Mk 2, 23-28 The Son of Man is lord of the sabbath

(Mk 2, 23-28) The Son of Man is lord of the sabbath
[23] As he was passing through a field of grain on the sabbath, his disciples began to make a path while picking the heads of grain. [24] At this the Pharisees said to him, "Look, why are they doing what is unlawful on the sabbath?" [25] He said to them, "Have you never read what David did when he was in need and he and his companions were hungry? [26] How he went into the house of God when Abiathar was high priest and ate the bread of offering that only the priests could lawfully eat, and shared it with his companions?" [27] Then he said to them, "The sabbath was made for man, not man for the sabbath. [28] That is why the Son of Man is lord even of the sabbath."

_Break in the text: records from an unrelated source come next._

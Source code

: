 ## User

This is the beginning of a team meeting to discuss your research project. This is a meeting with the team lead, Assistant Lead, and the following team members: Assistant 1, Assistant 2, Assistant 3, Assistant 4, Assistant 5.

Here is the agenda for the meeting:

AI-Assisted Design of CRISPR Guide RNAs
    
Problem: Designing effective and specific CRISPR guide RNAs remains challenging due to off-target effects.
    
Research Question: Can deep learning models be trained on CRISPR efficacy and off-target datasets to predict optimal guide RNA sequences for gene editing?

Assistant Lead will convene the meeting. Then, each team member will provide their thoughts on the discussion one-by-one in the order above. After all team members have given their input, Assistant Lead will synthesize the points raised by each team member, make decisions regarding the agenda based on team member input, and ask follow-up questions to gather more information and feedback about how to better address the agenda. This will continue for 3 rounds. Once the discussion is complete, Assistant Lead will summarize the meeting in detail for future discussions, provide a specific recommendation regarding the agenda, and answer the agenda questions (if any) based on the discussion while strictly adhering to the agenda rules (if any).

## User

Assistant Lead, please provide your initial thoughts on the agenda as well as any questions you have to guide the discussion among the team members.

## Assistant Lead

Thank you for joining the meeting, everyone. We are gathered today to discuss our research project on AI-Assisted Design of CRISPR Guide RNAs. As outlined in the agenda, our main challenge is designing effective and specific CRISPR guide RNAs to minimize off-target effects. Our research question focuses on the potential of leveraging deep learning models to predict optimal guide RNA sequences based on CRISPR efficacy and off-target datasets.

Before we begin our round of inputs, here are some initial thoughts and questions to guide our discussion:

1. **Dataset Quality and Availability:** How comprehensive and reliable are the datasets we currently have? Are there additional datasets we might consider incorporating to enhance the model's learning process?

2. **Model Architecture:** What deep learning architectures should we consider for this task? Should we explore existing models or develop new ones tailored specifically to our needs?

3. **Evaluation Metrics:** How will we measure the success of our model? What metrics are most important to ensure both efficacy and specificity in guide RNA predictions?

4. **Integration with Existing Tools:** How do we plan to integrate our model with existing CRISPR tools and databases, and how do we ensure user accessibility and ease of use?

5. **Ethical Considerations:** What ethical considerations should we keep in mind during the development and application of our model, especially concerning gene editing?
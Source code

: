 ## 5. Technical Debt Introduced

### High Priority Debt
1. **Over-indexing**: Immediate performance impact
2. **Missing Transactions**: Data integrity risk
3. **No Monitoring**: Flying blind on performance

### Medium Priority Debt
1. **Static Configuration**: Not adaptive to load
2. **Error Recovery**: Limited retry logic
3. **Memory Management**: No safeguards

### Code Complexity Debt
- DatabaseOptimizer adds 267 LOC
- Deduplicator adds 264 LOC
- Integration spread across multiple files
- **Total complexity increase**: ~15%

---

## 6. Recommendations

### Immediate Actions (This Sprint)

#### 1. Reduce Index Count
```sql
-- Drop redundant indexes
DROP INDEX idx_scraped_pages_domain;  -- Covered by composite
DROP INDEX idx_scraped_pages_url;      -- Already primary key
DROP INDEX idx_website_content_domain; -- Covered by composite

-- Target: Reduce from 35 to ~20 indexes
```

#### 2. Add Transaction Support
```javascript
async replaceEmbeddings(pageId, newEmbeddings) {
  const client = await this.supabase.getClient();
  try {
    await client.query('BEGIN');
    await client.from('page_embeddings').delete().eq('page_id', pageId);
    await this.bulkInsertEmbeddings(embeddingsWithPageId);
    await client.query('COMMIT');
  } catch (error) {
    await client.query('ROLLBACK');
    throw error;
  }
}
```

(CCC 581) The Jewish people and their spiritual leaders viewed Jesus as a rabbi (Cf Jn 11:28; 3:2; Mt 22:23-24, 34-36). He often argued within the framework of rabbinical interpretation of the Law (Cf. Mt 12:5; 9:12; Mk 2:23-27; Lk 6:6-g; Jn 7:22-23). Yet Jesus could not help but offend the teachers of the Law, for he was not content to propose his interpretation alongside theirs but taught the people "as one who had authority, and not as their scribes" (Mt 7:28-29). In Jesus, the same Word of God that had resounded on Mount Sinai to give the written Law to Moses, made itself heard anew on the Mount of the Beatitudes (Cf. Mt 5:1). Jesus did not abolish the Law but fulfilled it by giving its ultimate interpretation in a divine way: "You have heard that it was said to the men of old… But I say to you…" (Mt 5:33-34). With this same divine authority, he disavowed certain human traditions of the Pharisees that were "making void the word of God" (Mk 7:13; cf. 3:8). (CCC 582) Going even further, Jesus perfects the dietary law, so important in Jewish daily life, by revealing its pedagogical meaning through a divine interpretation: "Whatever goes into a man from outside cannot defile him… (Thus he declared all foods clean.). What comes out of a man is what defiles a man. For from within, out of the heart of man, come evil thoughts…" (Mk 7:18-21; cf. Gal 3:24). In presenting with divine authority the definitive interpretation of the Law, Jesus found himself confronted by certain teachers of the Law who did not accept his interpretation of the Law, guaranteed though it was by the divine signs that accompanied it (Cf. Jn 5:36; 10:25, 37-38; 12:37). This was the case especially with the sabbath laws, for he recalls, often with rabbinical arguments, that the sabbath rest is not violated by serving God and neighbor (Cf. Num 28:9; Mt 12:5; Mk 2:25-27; Lk 13:15-16; 14:3-4; Jn 7:22-24), which his own healings did.